I have never rented an apartment that didn’t come with a freezer.
:confused:

They probably mean a chest/deep freezer

I decided to make my own vanilla, and picked up a fifth of the cheapest vodka the discount grocery down the road from me sells. (I’ll have to go elsewhere for the vanilla beans.) The teenage cashier asked me, “Headed to a party?” and I replied, “This kind of thing wouldn’t happen at the kind of party I would attend, and believe me, a lot of the ‘fun’ goes away once you’re legal.”

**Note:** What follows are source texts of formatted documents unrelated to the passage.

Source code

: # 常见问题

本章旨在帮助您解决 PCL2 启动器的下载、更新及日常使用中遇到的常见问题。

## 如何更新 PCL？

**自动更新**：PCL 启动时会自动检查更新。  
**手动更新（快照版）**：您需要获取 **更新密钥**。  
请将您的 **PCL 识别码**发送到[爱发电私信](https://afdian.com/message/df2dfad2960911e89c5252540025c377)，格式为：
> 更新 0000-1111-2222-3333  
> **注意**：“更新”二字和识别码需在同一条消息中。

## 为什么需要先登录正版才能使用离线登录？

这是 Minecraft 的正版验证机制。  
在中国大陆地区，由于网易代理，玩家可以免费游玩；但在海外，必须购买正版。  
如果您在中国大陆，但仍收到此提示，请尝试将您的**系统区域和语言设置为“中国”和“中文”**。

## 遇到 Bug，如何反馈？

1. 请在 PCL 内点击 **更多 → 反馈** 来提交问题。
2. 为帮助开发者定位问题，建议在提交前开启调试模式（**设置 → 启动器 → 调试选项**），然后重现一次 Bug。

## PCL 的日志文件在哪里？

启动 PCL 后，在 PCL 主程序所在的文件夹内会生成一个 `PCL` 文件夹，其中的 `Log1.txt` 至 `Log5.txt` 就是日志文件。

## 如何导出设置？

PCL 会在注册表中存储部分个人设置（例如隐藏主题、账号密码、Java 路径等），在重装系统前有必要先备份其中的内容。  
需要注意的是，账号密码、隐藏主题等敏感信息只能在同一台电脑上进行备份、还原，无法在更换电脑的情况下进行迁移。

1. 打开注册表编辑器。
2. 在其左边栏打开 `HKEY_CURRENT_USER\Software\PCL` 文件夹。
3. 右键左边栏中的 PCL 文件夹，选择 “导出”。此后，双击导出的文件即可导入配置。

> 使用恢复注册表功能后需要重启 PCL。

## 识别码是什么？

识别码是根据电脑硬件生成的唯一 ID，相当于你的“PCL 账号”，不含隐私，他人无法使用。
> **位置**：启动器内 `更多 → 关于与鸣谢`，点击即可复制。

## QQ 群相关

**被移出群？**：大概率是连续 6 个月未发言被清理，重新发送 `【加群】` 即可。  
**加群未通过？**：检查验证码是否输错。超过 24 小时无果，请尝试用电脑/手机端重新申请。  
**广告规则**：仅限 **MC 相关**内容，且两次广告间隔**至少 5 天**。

I then told her what I was going to do with it, and that this bottle will probably outlive me. :cool:

Good. But I’ve heard the “I can’t afford to cook at home because of spices” stuff a lot. Unless you plan to throw the stuff away, you can’t charge the full cost of a purchase to a single meal.
The Times last Sunday had an excellent supplement with recipes requiring only one pot. We spent more than usual at the store buying ingredients for it. Still cheaper than eating out.

[QUOTE=aruvqan;22153004
I grew up baking the household bread and baked goods with my mom - for about 10 years. I can pretty much make bread in my sleep - though to be blunt, houswifery is working around a schedule just like any job. If I am in a bread production mode [it depends on my health and work status]
I start by having a good sour dough starter which I prefer to dry yeast. I get up, spend 5 minutes either feeding my starter, or getting the basic dough together. While the dough is hanging out rising for the next day’s baking, I do house cleaning type tasks. [Or when I telecommuted, started my work day] Next morning, punch down and knead, then back in the bowl to rest. Clean something. Second knead and form, clean up the kitchen and get the oven ready for baking. Pop it in to bake, clean something. Take it out and let sit on the counter cooling. Clean something. In the 2 to 3 hours, I can have an entire 2 bedroom house/apartment cleaned, and then it is time to start dinner. I don’t know about anybody else, but I learned my homemaking skills from my Mom old school.

[/QUOTE]

When our first kid was little my wife baked a lot of bread, and even sold some of it to restaurants near by. The one negative of home baked bread is that since you don’t put in preservatives, you need to eat it fast or freeze it. Also true of good bread you get from a bakery.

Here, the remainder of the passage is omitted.